Hawaii's energy market is open for business — almost
Hawaii’s ambitious clean energy policy initiatives are well underway. Now the Hawaii Public Utilities Commission (HPUC) and Hawaiian Electric Company are finally laying the foundational backbone through a series of plans and projects.
This week’s VERGE Hawaii event profiled some of these activities along with the need for improved grid resilience across the energy and transportation sectors, inclusion across a diverse set of customers and a transparent stakeholder engagement process.
The majority of states across the U.S. are not having the conversations that are happening in Hawaii. Rich Sedano, president and CEO of the Regulatory Assistance Project said, “If they don’t have these conversations they’ll be at a competitive disadvantage.” A former regulator from Vermont, Sedano told me that many of these states are hindered by the perceived high cost and excessive future-proofing. The key lies in the ability for leaders to come to the table, engage stakeholders and embrace innovation.
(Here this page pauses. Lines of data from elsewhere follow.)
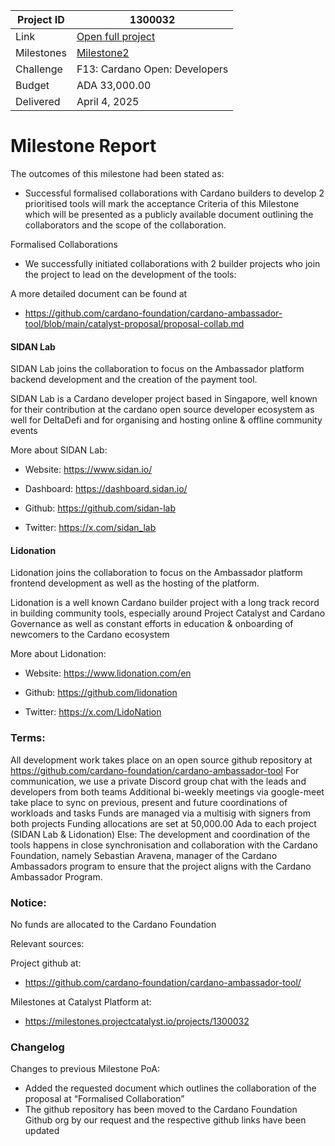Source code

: |Project ID|1300032|
|-----------|-------------|
|Link|[Open full project](https://projectcatalyst.io/funds/10/f13-cardano-open-developers/cardano-ambassador-tools)|
|Milestones|[Milestone2](https://milestones.projectcatalyst.io/projects/1300032/milestones/2)
|Challenge|F13: Cardano Open: Developers|
|Budget|ADA 33,000.00|
|Delivered| April 4, 2025|

# Milestone Report

The outcomes of this milestone had been stated as:

- Successful formalised collaborations with Cardano builders to develop 2 prioritised tools will mark the acceptance Criteria of this Milestone which will be presented as a publicly available document outlining the collaborators and the scope of the collaboration.

Formalised Collaborations
- We successfully initiated collaborations with 2 builder projects who join the project to lead on the development of the tools:

A more detailed document can be found at

- https://github.com/cardano-foundation/cardano-ambassador-tool/blob/main/catalyst-proposal/proposal-collab.md 

#### SIDAN Lab
SIDAN Lab joins the collaboration to focus on the Ambassador platform backend development and the creation of the payment tool.

SIDAN Lab is a Cardano developer project based in Singapore, well known for their contribution at the cardano open source developer ecosystem as well for DeltaDefi and for organising and hosting online & offline community events

More about SIDAN Lab:

- Website: https://www.sidan.io/ 

- Dashboard: https://dashboard.sidan.io/ 

- Github: https://github.com/sidan-lab 

- Twitter: https://x.com/sidan_lab 

#### Lidonation
Lidonation joins the collaboration to focus on the Ambassador platform frontend development as well as the hosting of the platform.

Lidonation is a well known Cardano builder project with a long track record in building community tools, especially around Project Catalyst and Cardano Governance as well as constant efforts in education & onboarding of newcomers to the Cardano ecosystem

More about Lidonation:

- Website: https://www.lidonation.com/en 

- Github: https://github.com/lidonation 

- Twitter: https://x.com/LidoNation 

### Terms:
All development work takes place on an open source github repository at https://github.com/cardano-foundation/cardano-ambassador-tool
For communication, we use a private Discord group chat with the leads and developers from both teams
Additional bi-weekly meetings via google-meet take place to sync on previous, present and future coordinations of workloads and tasks
Funds are managed via a multisig with signers from both projects
Funding allocations are set at 50,000.00 Ada to each project (SIDAN Lab & Lidonation)
Else:
The development and coordination of the tools happens in close synchronisation and collaboration with the Cardano Foundation, namely Sebastian Aravena, manager of the Cardano Ambassadors program to ensure that the project aligns with the Cardano Ambassador Program.

### Notice:

No funds are allocated to the Cardano Foundation

Relevant sources:

Project github at:

- https://github.com/cardano-foundation/cardano-ambassador-tool/

Milestones at Catalyst Platform at:

- https://milestones.projectcatalyst.io/projects/1300032 

### Changelog
Changes to previous Milestone PoA:

- Added the requested document which outlines the collaboration of the proposal at “Formalised Collaboration” 
- The github repository has been moved to the Cardano Foundation Github org by our request and the respective github links have been updated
He referenced the Hawaiian Electric’s Grid Modernization Strategy which was approved by the Hawaii PUC last February. The plan is a high-level roadmap for how Hawaii builds a more resilient and renewable-ready set of island grids. Resilience is a critical part of the plan, especially relevant in light of the severe flooding in Kauai, continued eruptions from Kilauea Volcano on the Big Island and more recent floods in East Honolulu.
One critical element of the plan, especially considering that Hawaii has the highest electric rates in the country, is how to ensure that programs and technologies are accessible for customers across a diverse set of needs. Yet another aspect is focused on the integration of a variety of distributed energy resources and transportation systems as they move towards electrification.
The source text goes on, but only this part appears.